Department of Respiratory Medicine, Royal Free London NHS Foundation Trust, London, United Kingdom.
Division of Pulmonary and Critical Care, Miller School of Medicine, University of Miami, Miami, Florida.
Am J Respir Crit Care Med. 2023 Aug 15;208(4):442-450. doi: 10.1164/rccm.202302-0289OC.
Chronic obstructive pulmonary disease (COPD) is a prevalent and burdensome condition in low- and middle-income countries (LMICs). Challenges to better care include more effective diagnosis and access to affordable interventions. There are no previous reports describing therapeutic needs of populations with COPD in LMICs who were identified through screening. To describe unmet therapeutic need in screening-detected COPD in LMIC settings. We compared interventions recommended by the international Global Initiative for Chronic Obstructive Lung Disease COPD strategy document, with that received in 1,000 people with COPD identified by population screening at three LMIC sites in Nepal, Peru, and Uganda. We calculated costs using data on the availability and affordability of medicines. The greatest unmet need for nonpharmacological interventions was for education and vaccinations (applicable to all), pulmonary rehabilitation (49%), smoking cessation (30%), and advice on biomass smoke exposure (26%). Ninety-five percent of the cases were previously undiagnosed, and few were receiving therapy (4.5% had short-acting β-agonists). Only three of 47 people (6%) with a previous COPD diagnosis had access to drugs consistent with recommendations. None of those with more severe COPD were accessing appropriate maintenance inhalers. Even when available, maintenance treatments were unaffordable, with 30 days of treatment costing more than a low-skilled worker's daily average wage. We found a significant missed opportunity to reduce the burden of COPD in LMIC settings, with most cases undiagnosed. Although there is unmet need in developing novel therapies, in LMICs where the burden is greatest, better diagnosis combined with access to affordable interventions could translate to immediate benefit.

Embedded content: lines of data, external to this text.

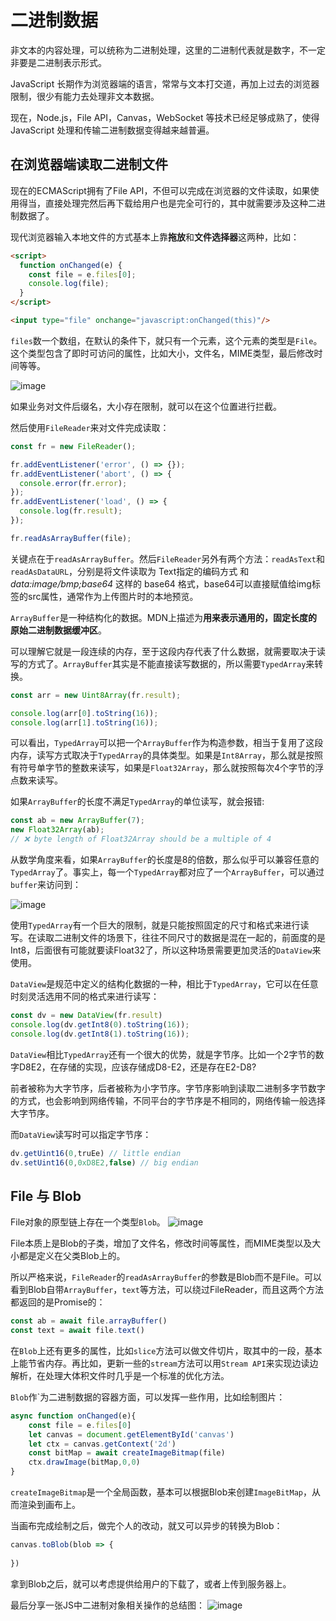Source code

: # 二进制数据
非文本的内容处理，可以统称为二进制处理，这里的二进制代表就是数字，不一定非要是二进制表示形式。

JavaScript 长期作为浏览器端的语言，常常与文本打交道，再加上过去的浏览器限制，很少有能力去处理非文本数据。

现在，Node.js，File API，Canvas，WebSocket 等技术已经足够成熟了，使得 JavaScript 处理和传输二进制数据变得越来越普遍。

## 在浏览器端读取二进制文件
现在的ECMAScript拥有了File API，不但可以完成在浏览器的文件读取，如果使用得当，直接处理完然后再下载给用户也是完全可行的，其中就需要涉及这种二进制数据了。

现代浏览器输入本地文件的方式基本上靠**拖放**和**文件选择器**这两种，比如：
```html
<script>
  function onChanged(e) {
    const file = e.files[0];
    console.log(file);
  }
</script>

<input type="file" onchange="javascript:onChanged(this)"/>
```
`files`数一个数组，在默认的条件下，就只有一个元素，这个元素的类型是`File`。这个类型包含了即时可访问的属性，比如大小，文件名，MIME类型，最后修改时间等等。

![image](./assets/file.png)

如果业务对文件后缀名，大小存在限制，就可以在这个位置进行拦截。

然后使用`FileReader`来对文件完成读取：
```js
const fr = new FileReader();

fr.addEventListener('error', () => {});
fr.addEventListener('abort', () => {
  console.error(fr.error);
});
fr.addEventListener('load', () => {
  console.log(fr.result);
});

fr.readAsArrayBuffer(file);
```
关键点在于`readAsArrayBuffer`。然后`FileReader`另外有两个方法：`readAsText`和`readAsDataURL`，分别是将文件读取为 Text指定的编码方式 和 *data:image/bmp;base64* 这样的 base64 格式，base64可以直接赋值给img标签的src属性，通常作为上传图片时的本地预览。

`ArrayBuffer`是一种结构化的数据。MDN上描述为**用来表示通用的，固定长度的原始二进制数据缓冲区**。

可以理解它就是一段连续的内存，至于这段内存代表了什么数据，就需要取决于读写的方式了。`ArrayBuffer`其实是不能直接读写数据的，所以需要`TypedArray`来转换。
```js
const arr = new Uint8Array(fr.result);

console.log(arr[0].toString(16));
console.log(arr[1].toString(16));
```
可以看出，`TypedArray`可以把一个`ArrayBuffer`作为构造参数，相当于复用了这段内存，读写方式取决于`TypedArray`的具体类型。如果是`Int8Array`，那么就是按照有符号单字节的整数来读写，如果是`Float32Array`，那么就按照每次4个字节的浮点数来读写。

如果`ArrayBuffer`的长度不满足`TypedArray`的单位读写，就会报错:
```js
const ab = new ArrayBuffer(7);
new Float32Array(ab); 
// ❌ byte length of Float32Array should be a multiple of 4
```
从数学角度来看，如果`ArrayBuffer`的长度是8的倍数，那么似乎可以兼容任意的`TypedArray`了。事实上，每一个`TypedArray`都对应了一个`ArrayBuffer`，可以通过`buffer`来访问到：

![image](./assets/arrayBuffer.png)

使用`TypedArray`有一个巨大的限制，就是只能按照固定的尺寸和格式来进行读写。在读取二进制文件的场景下，往往不同尺寸的数据是混在一起的，前面度的是Int8，后面很有可能就要读Float32了，所以这种场景需要更加灵活的`DataView`来使用。

`DataView`是规范中定义的结构化数据的一种，相比于`TypedArray`，它可以在任意时刻灵活选用不同的格式来进行读写：
```js
const dv = new DataView(fr.result)
console.log(dv.getInt8(0).toString(16));
console.log(dv.getInt8(1).toString(16));
```
`DataView`相比`TypedArray`还有一个很大的优势，就是字节序。比如一个2字节的数字D8E2，在存储的实现，应该存储成D8-E2，还是存在E2-D8?

前者被称为大字节序，后者被称为小字节序。字节序影响到读取二进制多字节数字的方式，也会影响到网络传输，不同平台的字节序是不相同的，网络传输一般选择大字节序。

而`DataView`读写时可以指定字节序：
```js
dv.getUint16(0,truEe) // little endian
dv.setUint16(0,0xD8E2,false) // big endian
```
## File 与 Blob
File对象的原型链上存在一个类型`Blob`。
![image](./assets/blob.png)

File本质上是Blob的子类，增加了文件名，修改时间等属性，而MIME类型以及大小都是定义在父类Blob上的。

所以严格来说，`FileReader`的`readAsArrayBuffer`的参数是Blob而不是File。可以看到Blob自带`ArrayBuffer`，`text`等方法，可以绕过FileReader，而且这两个方法都返回的是Promise的：

```js
const ab = await file.arrayBuffer()
const text = await file.text()
```
在`Blob`上还有更多的属性，比如`slice`方法可以做文件切片，取其中的一段，基本上能节省内存。再比如，更新一些的`stream`方法可以用`Stream API`来实现边读边解析，在处理大体积文件时几乎是一个标准的优化方法。

`Blob`作`为二进制数据的容器方面，可以发挥一些作用，比如绘制图片：
```js
async function onChanged(e){
    const file = e.files[0]
    let canvas = document.getElementById('canvas')
    let ctx = canvas.getContext('2d')
    const bitMap = await createImageBitmap(file)
    ctx.drawImage(bitMap,0,0)
}
```
`createImageBitmap`是一个全局函数，基本可以根据Blob来创建`ImageBitMap`，从而渲染到画布上。

当画布完成绘制之后，做完个人的改动，就又可以异步的转换为Blob：
```js
canvas.toBlob(blob => {
  
})
```
拿到Blob之后，就可以考虑提供给用户的下载了，或者上传到服务器上。

最后分享一张JS中二进制对象相关操作的总结图：
![image](./assets/%E4%BA%8C%E8%BF%9B%E5%88%B6%E5%85%B3%E7%B3%BB.png)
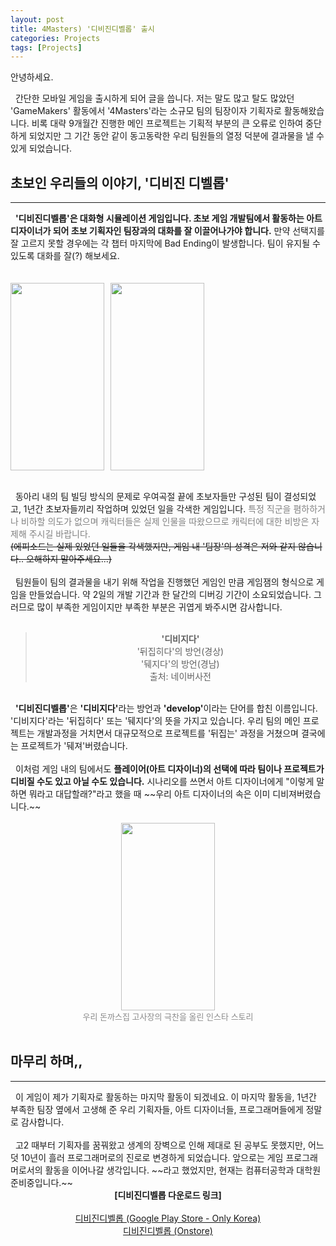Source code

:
 ```yaml
---
layout: post
title: 4Masters) '디비진디벨롭' 출시
categories: Projects
tags: [Projects]
---
```


안녕하세요.

&nbsp;&nbsp;간단한 모바일 게임을 출시하게 되어 글을 씁니다. 저는 말도 많고 탈도 많았던 'GameMakers' 활동에서 '4Masters'라는 소규모 팀의 팀장이자 기획자로 활동해왔습니다. 비록 대략 9개월간 진행한 메인 프로젝트는 기획적 부분의 큰 오류로 인하여 중단하게 되었지만 그 기간 동안 같이 동고동락한 우리 팀원들의 열정 덕분에 결과물을 낼 수 있게 되었습니다.

<h2>초보인 우리들의 이야기, '디비진 디벨롭'</h2>
<hr>
&nbsp;&nbsp;<b>'디비진디벨롭'은 대화형 시뮬레이션 게임입니다. 초보 게임 개발팀에서 활동하는 아트 디자이너가 되어 초보 기획자인 팀장과의 대화를 잘 이끌어나가야 합니다.</b> 만약 선택지를 잘 고르지 못할 경우에는 각 챕터 마지막에 Bad Ending이 발생합니다. 팀이 유지될 수 있도록 대화를 잘(?) 해보세요.
<br/><br/>
<br/>
<div style="width:150px; height:300px; float:left; margin-right:10px; text-align:center;">
    <img src = "https://user-images.githubusercontent.com/80208196/149629963-e6221521-8f25-4619-bf7e-a97b081b9f1a.jpg" width="150" height="300">
    </div>
<div style="width:150px; height:300px; float:left; text-align:center;">
    <img src = "https://user-images.githubusercontent.com/80208196/149629819-dfe820ea-a746-421d-a5dc-54d9f731ef4b.jpg" width="150" height="300">
</div><div style="clear:both;"></div>
<br/>

&nbsp;&nbsp;동아리 내의 팀 빌딩 방식의 문제로 우여곡절 끝에 초보자들만 구성된 팀이 결성되었고, 1년간 초보자들끼리 작업하며 있었던 일을 각색한 게임입니다. <span style = "color:grey">특정 직군을 폄하하거나 비하할 의도가 없으며 캐릭터들은 실제 인물을 따왔으므로 캐릭터에 대한 비방은 자제해 주시길 바랍니다.</span>
<br/>
~~(에피소드는 실제 있었던 일들을 각색했지만, 게임 내 '팀장'의 성격은 저와 같지 않습니다.. 오해하지 말아주세요...)~~
<br/><br/>
&nbsp;&nbsp;팀원들이 팀의 결과물을 내기 위해 작업을 진행했던 게임인 만큼 게임잼의 형식으로 게임을 만들었습니다. 약 2일의 개발 기간과 한 달간의 디버깅 기간이 소요되었습니다. 
그러므로 많이 부족한 게임이지만 부족한 부분은 귀엽게 봐주시면 감사합니다.
<br/><br/>
><center><b>'디비지다'</b></center>
><center>'뒤집히다'의 방언(경상)</center>
><center>'뒈지다'의 방언(경남)</center>
><center>출처: 네이버사전</center>

<br/>
&nbsp;&nbsp;<b>'디비진디벨롭'</b>은 <b>'디비지다'</b>라는 방언과 <b>'develop'</b>이라는 단어를 합친 이름입니다. '디비지다'라는 '뒤집히다' 또는 '뒈지다'의 뜻을 가지고 있습니다. 우리 팀의 메인 프로젝트는 개발과정을 거치면서 대규모적으로 프로젝트를 '뒤집는' 과정을 거쳤으며 결국에는 프로젝트가 '뒈져'버렸습니다.
<br/><br/>
&nbsp;&nbsp;이처럼 게임 내의 팀에서도 <b>플레이어(아트 디자이너)의 선택에 따라 팀이나 프로젝트가 디비질 수도 있고 아닐 수도 있습니다.</b> 시나리오를 쓰면서 아트 디자이너에게 "이렇게 말하면 뭐라고 대답할래?"라고 했을 때 ~~우리 아트 디자이너의 속은 이미 디비져버렸습니다.~~
<br/><br/>
<center><img src = "https://user-images.githubusercontent.com/80208196/149667627-37cff7c0-3b61-4619-b4da-473f3209d1ce.jpg" width="150" height="300"></center>
<center><font size = "2"><span style = "opacity:0.5">우리 돈까스집 고사장의 극찬을 올린 인스타 스토리</span></font></center>
<br/>

<h2>마무리 하며,,</h2>
<hr>
&nbsp;&nbsp;이 게임이 제가 기획자로 활동하는 마지막 활동이 되겠네요. 이 마지막 활동을, 1년간 부족한 팀장 옆에서 고생해 준 우리 기획자들, 아트 디자이너들, 프로그래머들에게 정말로 감사합니다.
<br/><br/>
&nbsp;&nbsp;고2 때부터 기획자를 꿈꿔왔고 생계의 장벽으로 인해 제대로 된 공부도 못했지만, 어느덧 10년이 흘러 프로그래머로의 진로로 변경하게 되었습니다. 앞으로는 게임 프로그래머로서의 활동을 이어나갈 생각입니다. ~~라고 했었지만, 현재는 컴퓨터공학과 대학원 준비중입니다.~~
<br/>
<center><b>[디비진디벨롭 다운로드 링크]</b></center>
<br/>
<center><a href="https://play.google.com/store/apps/details?id=com.FMasters.dbzindev">디비진디벨롭 (Google Play Store - Only Korea)</a></center>
<center><a href="https://m.onestore.co.kr/mobilepoc/apps/appsDetail.omp?prodId=0000760208&scYn=Y">디비진디벨롭 (Onstore)</a></center>
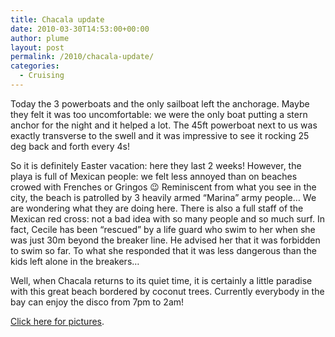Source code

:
 ```yaml
---
title: Chacala update
date: 2010-03-30T14:53:00+00:00
author: plume
layout: post
permalink: /2010/chacala-update/
categories:
  - Cruising
---
```

Today the 3 powerboats and the only sailboat left the anchorage. Maybe they felt
it was too uncomfortable: we were the only boat putting a stern anchor for the
night and it helped a lot. The 45ft powerboat next to us was exactly transverse
to the swell and it was impressive to see it rocking 25 deg back and forth every
4s!

So it is definitely Easter vacation: here they last 2 weeks! However, the playa
is full of Mexican people: we felt less annoyed than on beaches crowed with
Frenches or Gringos 😉 Reminiscent from what you see in the city, the beach is
patrolled by 3 heavily armed &#8220;Marina&#8221; army people&#8230; We are
wondering what they are doing here. There is also a full staff of the Mexican
red cross: not a bad idea with so many people and so much surf. In fact, Cecile
has been &#8220;rescued&#8221; by a life guard who swim to her when she was just
30m beyond the breaker line. He advised her that it was forbidden to swim so
far. To what she responded that it was less dangerous than the kids left alone
in the breakers&#8230;

Well, when Chacala returns to its quiet time, it is certainly a little paradise
with this great beach bordered by coconut trees. Currently everybody in the bay
can enjoy the disco from 7pm to 2am!

[Click here for pictures](https://photos.flupes.org/Public/Plume/Sabbatical/2010-03cChacala/).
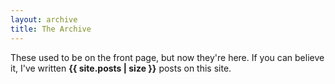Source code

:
 ```yaml
---
layout: archive
title: The Archive
---
```


These used to be on the front page, but now they're here. If you can believe it, I've written **{{ site.posts | size }}** posts on this site.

慢性阻塞性肺疾病(COPD)在中低收入国家(LMICs)中较为普遍且负担沉重。改善治疗的挑战包括更有效的诊断和获得负担得起的干预措施。没有以前的报告描述通过筛查确定的中低收入国家 COPD 人群的治疗需求。描述中低收入国家中通过筛查确定的 COPD 人群的未满足治疗需求。我们比较了国际慢性阻塞性肺病全球倡议(GOLD)COPD 策略文件推荐的干预措施与在尼泊尔、秘鲁和乌干达三个中低收入国家进行人群筛查确定的 1000 名 COPD 患者所接受的干预措施。我们使用关于药物可获得性和可负担性的数据计算了成本。非药物干预措施中最未满足的需求是教育和疫苗接种(适用于所有人)、肺康复(49%)、戒烟(30%)和关于生物量烟雾暴露的建议(26%)。95%的病例以前未被诊断,很少有患者接受治疗(4.5%使用短效β激动剂)。仅有 47 名(6%)以前诊断为 COPD 的患者获得了符合建议的药物。没有严重 COPD 的患者获得适当的维持性吸入器。即使有药物可用,维持治疗也负担不起,30 天的治疗费用超过了低技能工人的日平均工资。我们发现,在中低收入国家环境中,减轻 COPD 负担的机会明显被忽视,大多数病例未被诊断。虽然在开发新疗法方面存在未满足的需求,但在负担最重的中低收入国家,更好的诊断加上获得负担得起的干预措施可能会带来立竿见影的好处。